From the listing below, set down exactly the lines between the one holding "- Ensures that" and the one holding "- Each use case", inclusive. No other line is wanted.

— Supplied material —
|---|
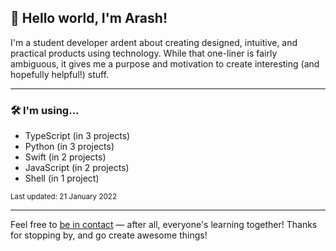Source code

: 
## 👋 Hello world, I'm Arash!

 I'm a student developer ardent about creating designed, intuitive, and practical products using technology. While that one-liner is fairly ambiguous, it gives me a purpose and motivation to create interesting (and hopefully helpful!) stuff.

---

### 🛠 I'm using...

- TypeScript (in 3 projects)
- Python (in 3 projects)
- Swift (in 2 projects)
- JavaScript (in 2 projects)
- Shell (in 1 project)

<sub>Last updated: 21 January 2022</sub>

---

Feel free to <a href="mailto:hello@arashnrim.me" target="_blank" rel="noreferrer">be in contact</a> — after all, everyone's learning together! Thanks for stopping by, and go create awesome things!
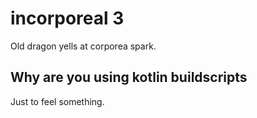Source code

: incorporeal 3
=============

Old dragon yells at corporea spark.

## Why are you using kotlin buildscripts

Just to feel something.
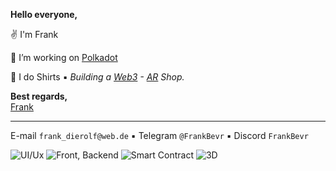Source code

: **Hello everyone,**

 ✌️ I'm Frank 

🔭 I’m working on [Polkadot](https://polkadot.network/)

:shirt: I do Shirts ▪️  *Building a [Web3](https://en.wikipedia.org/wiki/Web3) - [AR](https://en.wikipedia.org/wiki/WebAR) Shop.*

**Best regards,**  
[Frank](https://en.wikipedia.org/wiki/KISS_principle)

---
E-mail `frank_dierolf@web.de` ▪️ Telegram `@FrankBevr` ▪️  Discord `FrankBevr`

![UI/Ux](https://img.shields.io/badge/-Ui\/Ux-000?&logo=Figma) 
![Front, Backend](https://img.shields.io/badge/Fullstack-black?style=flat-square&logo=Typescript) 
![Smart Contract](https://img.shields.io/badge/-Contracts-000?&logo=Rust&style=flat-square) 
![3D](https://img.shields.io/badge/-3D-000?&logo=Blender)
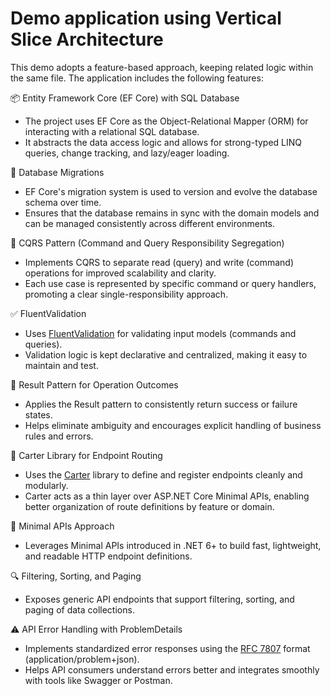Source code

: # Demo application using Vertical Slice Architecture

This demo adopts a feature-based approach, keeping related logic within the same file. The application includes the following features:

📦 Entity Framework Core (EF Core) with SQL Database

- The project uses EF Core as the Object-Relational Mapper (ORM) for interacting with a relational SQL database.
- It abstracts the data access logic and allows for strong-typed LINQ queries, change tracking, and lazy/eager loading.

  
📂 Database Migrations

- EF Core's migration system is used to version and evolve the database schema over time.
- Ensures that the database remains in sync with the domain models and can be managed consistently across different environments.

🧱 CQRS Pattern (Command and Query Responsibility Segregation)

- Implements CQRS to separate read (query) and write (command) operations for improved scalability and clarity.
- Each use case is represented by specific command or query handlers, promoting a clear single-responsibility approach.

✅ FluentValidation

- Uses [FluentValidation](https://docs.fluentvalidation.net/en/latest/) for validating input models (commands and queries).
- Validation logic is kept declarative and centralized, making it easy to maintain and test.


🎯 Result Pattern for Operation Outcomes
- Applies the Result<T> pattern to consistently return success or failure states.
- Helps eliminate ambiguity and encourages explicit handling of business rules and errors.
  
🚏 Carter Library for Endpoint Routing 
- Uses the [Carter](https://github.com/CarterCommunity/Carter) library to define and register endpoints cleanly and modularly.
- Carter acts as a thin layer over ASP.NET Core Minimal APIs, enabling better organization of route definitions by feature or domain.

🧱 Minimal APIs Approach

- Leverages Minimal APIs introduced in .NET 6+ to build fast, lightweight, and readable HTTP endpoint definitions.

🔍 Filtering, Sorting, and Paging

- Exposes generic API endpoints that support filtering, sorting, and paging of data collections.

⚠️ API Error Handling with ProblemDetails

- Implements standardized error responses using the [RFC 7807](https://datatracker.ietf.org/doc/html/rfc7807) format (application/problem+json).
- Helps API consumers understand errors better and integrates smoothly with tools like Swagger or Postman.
|---|
— Reply —
- Ensures that the database remains in sync with the domain models and can be managed consistently across different environments.

🧱 CQRS Pattern (Command and Query Responsibility Segregation)

- Implements CQRS to separate read (query) and write (command) operations for improved scalability and clarity.
- Each use case is represented by specific command or query handlers, promoting a clear single-responsibility approach.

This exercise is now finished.